Ergüden’den tarihi Kaleiçi semti için öneri: “TÜM KURUMLAR ORTAK PLATFORMDA BİRLEŞMELİ”
Edirne’nin tarihine tanıklık eden en eski semti Kaleiçi, kent kimliğini yansıtmaya devam etse de, zarar gören konaklarıyla dikkat çekmeye devam ediyor. Roma döneminde surların yanı sıra Makedonya Kulesi, Yelliburgaz Kulesi, Germekapı Kulesi ve Zindan Kulesi ile çevrili tarihi semt, Osmanlı döneminde ise gayrimüslimlerin yaşadığı bölge olarak biliniyor.
Yamuk dörtgen şeklinde kurulan tarihi semt, bazıları günümüze kadar ulaşan sivil mimari örneği konakları, kilise, havra ve sinagog gibi dini yapıları ile Edirne’nin en önemli yerleşim yerlerinden biri olsa da, sivil mimari örneği konaklarının bir kısmında meydana gelen hasarlar korkutucu boyuta ulaştı. Restorasyon gören konakların butik otel, kafe gibi çeşitli işletme alanlarında kullanıldığı semtte çok sayıda konak ise kaderine terk edilmiş durumda. Bazı konakların ise içine girilmesinin engellenmesi amacıyla metal levhalar ile kapatıldığı gözlerden kaçmıyor.

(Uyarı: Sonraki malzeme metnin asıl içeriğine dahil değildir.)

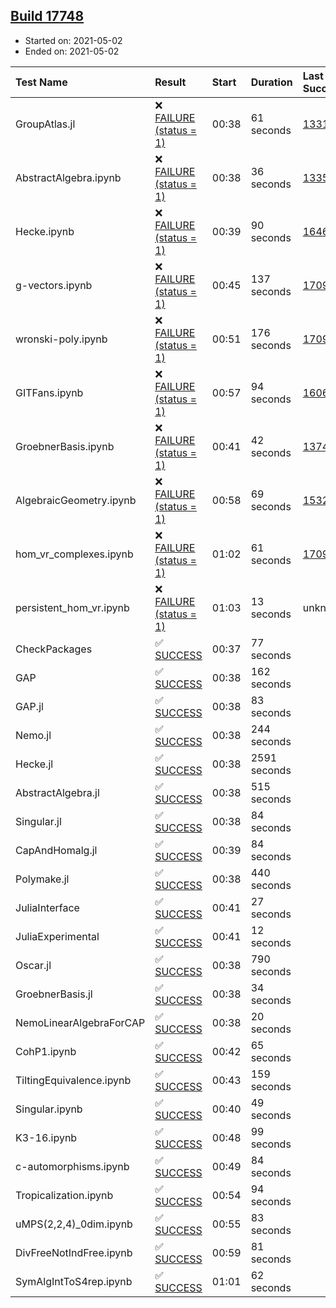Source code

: ## [Build 17748](https://oscarci.mathematik.uni-kl.de/job/oscar/17748/)

* Started on: 2021-05-02
* Ended on: 2021-05-02

| Test Name    | Result | Start | Duration | Last Success | First Failure |
|:-------------|:-------|:------|:---------|:-------------|:--------------|
| GroupAtlas.jl | ❌ [FAILURE (status = 1)](https://oscarci.mathematik.uni-kl.de/job/oscar/17748/artifact/logs/build-17748/GroupAtlas.jl.log) | 00:38 | 61 seconds | [13311](https://oscarci.mathematik.uni-kl.de/job/oscar/13311/) | [13312](https://oscarci.mathematik.uni-kl.de/job/oscar/13312/) |
| AbstractAlgebra.ipynb | ❌ [FAILURE (status = 1)](https://oscarci.mathematik.uni-kl.de/job/oscar/17748/artifact/logs/build-17748/AbstractAlgebra.ipynb.log) | 00:38 | 36 seconds | [13355](https://oscarci.mathematik.uni-kl.de/job/oscar/13355/) | [13356](https://oscarci.mathematik.uni-kl.de/job/oscar/13356/) |
| Hecke.ipynb | ❌ [FAILURE (status = 1)](https://oscarci.mathematik.uni-kl.de/job/oscar/17748/artifact/logs/build-17748/Hecke.ipynb.log) | 00:39 | 90 seconds | [16463](https://oscarci.mathematik.uni-kl.de/job/oscar/16463/) | [16464](https://oscarci.mathematik.uni-kl.de/job/oscar/16464/) |
| g-vectors.ipynb | ❌ [FAILURE (status = 1)](https://oscarci.mathematik.uni-kl.de/job/oscar/17748/artifact/logs/build-17748/g-vectors.ipynb.log) | 00:45 | 137 seconds | [17099](https://oscarci.mathematik.uni-kl.de/job/oscar/17099/) | [17100](https://oscarci.mathematik.uni-kl.de/job/oscar/17100/) |
| wronski-poly.ipynb | ❌ [FAILURE (status = 1)](https://oscarci.mathematik.uni-kl.de/job/oscar/17748/artifact/logs/build-17748/wronski-poly.ipynb.log) | 00:51 | 176 seconds | [17098](https://oscarci.mathematik.uni-kl.de/job/oscar/17098/) | [17099](https://oscarci.mathematik.uni-kl.de/job/oscar/17099/) |
| GITFans.ipynb | ❌ [FAILURE (status = 1)](https://oscarci.mathematik.uni-kl.de/job/oscar/17748/artifact/logs/build-17748/GITFans.ipynb.log) | 00:57 | 94 seconds | [16068](https://oscarci.mathematik.uni-kl.de/job/oscar/16068/) | [16069](https://oscarci.mathematik.uni-kl.de/job/oscar/16069/) |
| GroebnerBasis.ipynb | ❌ [FAILURE (status = 1)](https://oscarci.mathematik.uni-kl.de/job/oscar/17748/artifact/logs/build-17748/GroebnerBasis.ipynb.log) | 00:41 | 42 seconds | [13748](https://oscarci.mathematik.uni-kl.de/job/oscar/13748/) | [13749](https://oscarci.mathematik.uni-kl.de/job/oscar/13749/) |
| AlgebraicGeometry.ipynb | ❌ [FAILURE (status = 1)](https://oscarci.mathematik.uni-kl.de/job/oscar/17748/artifact/logs/build-17748/AlgebraicGeometry.ipynb.log) | 00:58 | 69 seconds | [15322](https://oscarci.mathematik.uni-kl.de/job/oscar/15322/) | [15323](https://oscarci.mathematik.uni-kl.de/job/oscar/15323/) |
| hom_vr_complexes.ipynb | ❌ [FAILURE (status = 1)](https://oscarci.mathematik.uni-kl.de/job/oscar/17748/artifact/logs/build-17748/hom_vr_complexes.ipynb.log) | 01:02 | 61 seconds | [17099](https://oscarci.mathematik.uni-kl.de/job/oscar/17099/) | [17100](https://oscarci.mathematik.uni-kl.de/job/oscar/17100/) |
| persistent_hom_vr.ipynb | ❌ [FAILURE (status = 1)](https://oscarci.mathematik.uni-kl.de/job/oscar/17748/artifact/logs/build-17748/persistent_hom_vr.ipynb.log) | 01:03 | 13 seconds | unknown | unknown |
| CheckPackages | ✅ [SUCCESS](https://oscarci.mathematik.uni-kl.de/job/oscar/17748/artifact/logs/build-17748/CheckPackages.log) | 00:37 | 77 seconds |  |  |
| GAP | ✅ [SUCCESS](https://oscarci.mathematik.uni-kl.de/job/oscar/17748/artifact/logs/build-17748/GAP.log) | 00:38 | 162 seconds |  |  |
| GAP.jl | ✅ [SUCCESS](https://oscarci.mathematik.uni-kl.de/job/oscar/17748/artifact/logs/build-17748/GAP.jl.log) | 00:38 | 83 seconds |  |  |
| Nemo.jl | ✅ [SUCCESS](https://oscarci.mathematik.uni-kl.de/job/oscar/17748/artifact/logs/build-17748/Nemo.jl.log) | 00:38 | 244 seconds |  |  |
| Hecke.jl | ✅ [SUCCESS](https://oscarci.mathematik.uni-kl.de/job/oscar/17748/artifact/logs/build-17748/Hecke.jl.log) | 00:38 | 2591 seconds |  |  |
| AbstractAlgebra.jl | ✅ [SUCCESS](https://oscarci.mathematik.uni-kl.de/job/oscar/17748/artifact/logs/build-17748/AbstractAlgebra.jl.log) | 00:38 | 515 seconds |  |  |
| Singular.jl | ✅ [SUCCESS](https://oscarci.mathematik.uni-kl.de/job/oscar/17748/artifact/logs/build-17748/Singular.jl.log) | 00:38 | 84 seconds |  |  |
| CapAndHomalg.jl | ✅ [SUCCESS](https://oscarci.mathematik.uni-kl.de/job/oscar/17748/artifact/logs/build-17748/CapAndHomalg.jl.log) | 00:39 | 84 seconds |  |  |
| Polymake.jl | ✅ [SUCCESS](https://oscarci.mathematik.uni-kl.de/job/oscar/17748/artifact/logs/build-17748/Polymake.jl.log) | 00:38 | 440 seconds |  |  |
| JuliaInterface | ✅ [SUCCESS](https://oscarci.mathematik.uni-kl.de/job/oscar/17748/artifact/logs/build-17748/JuliaInterface.log) | 00:41 | 27 seconds |  |  |
| JuliaExperimental | ✅ [SUCCESS](https://oscarci.mathematik.uni-kl.de/job/oscar/17748/artifact/logs/build-17748/JuliaExperimental.log) | 00:41 | 12 seconds |  |  |
| Oscar.jl | ✅ [SUCCESS](https://oscarci.mathematik.uni-kl.de/job/oscar/17748/artifact/logs/build-17748/Oscar.jl.log) | 00:38 | 790 seconds |  |  |
| GroebnerBasis.jl | ✅ [SUCCESS](https://oscarci.mathematik.uni-kl.de/job/oscar/17748/artifact/logs/build-17748/GroebnerBasis.jl.log) | 00:38 | 34 seconds |  |  |
| NemoLinearAlgebraForCAP | ✅ [SUCCESS](https://oscarci.mathematik.uni-kl.de/job/oscar/17748/artifact/logs/build-17748/NemoLinearAlgebraForCAP.log) | 00:38 | 20 seconds |  |  |
| CohP1.ipynb | ✅ [SUCCESS](https://oscarci.mathematik.uni-kl.de/job/oscar/17748/artifact/logs/build-17748/CohP1.ipynb.log) | 00:42 | 65 seconds |  |  |
| TiltingEquivalence.ipynb | ✅ [SUCCESS](https://oscarci.mathematik.uni-kl.de/job/oscar/17748/artifact/logs/build-17748/TiltingEquivalence.ipynb.log) | 00:43 | 159 seconds |  |  |
| Singular.ipynb | ✅ [SUCCESS](https://oscarci.mathematik.uni-kl.de/job/oscar/17748/artifact/logs/build-17748/Singular.ipynb.log) | 00:40 | 49 seconds |  |  |
| K3-16.ipynb | ✅ [SUCCESS](https://oscarci.mathematik.uni-kl.de/job/oscar/17748/artifact/logs/build-17748/K3-16.ipynb.log) | 00:48 | 99 seconds |  |  |
| c-automorphisms.ipynb | ✅ [SUCCESS](https://oscarci.mathematik.uni-kl.de/job/oscar/17748/artifact/logs/build-17748/c-automorphisms.ipynb.log) | 00:49 | 84 seconds |  |  |
| Tropicalization.ipynb | ✅ [SUCCESS](https://oscarci.mathematik.uni-kl.de/job/oscar/17748/artifact/logs/build-17748/Tropicalization.ipynb.log) | 00:54 | 94 seconds |  |  |
| uMPS(2,2,4)_0dim.ipynb | ✅ [SUCCESS](https://oscarci.mathematik.uni-kl.de/job/oscar/17748/artifact/logs/build-17748/uMPS-2-2-4-_0dim.ipynb.log) | 00:55 | 83 seconds |  |  |
| DivFreeNotIndFree.ipynb | ✅ [SUCCESS](https://oscarci.mathematik.uni-kl.de/job/oscar/17748/artifact/logs/build-17748/DivFreeNotIndFree.ipynb.log) | 00:59 | 81 seconds |  |  |
| SymAlgIntToS4rep.ipynb | ✅ [SUCCESS](https://oscarci.mathematik.uni-kl.de/job/oscar/17748/artifact/logs/build-17748/SymAlgIntToS4rep.ipynb.log) | 01:01 | 62 seconds |  |  |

Türk Mühendis ve Mimar Odaları Birliği (TMMOB) Mimarlar Odası Edirne Temsilciliği Yönetim Kurulu Başkanı Cenk Ergüden, yok olmaya yüz tutmuş konakların, rölöve ve restorasyon çalışmaları ile ilgili önerilerini Batı Ekspres’e açıkladı. Ergüden, tarihi semtin Edirne turizmine kazandırılması amacıyla kentte yapılması gereken çalışmaları açıklarken; sivil mimari örneklerinin yok olmaktan kurtulmaları halinde kent hayatına önemli bir katkı sunacağını ifade etti. Sokak sağlıklaştırma çalışması adı altında valilik ve belediyenin önemli çalışmasının yürütüldüğünü söyleyen Ergüden, tarihi mirasın korunması açısından daha derinlemesine bir yaklaşıma ihtiyaç olduğunu ifade etti.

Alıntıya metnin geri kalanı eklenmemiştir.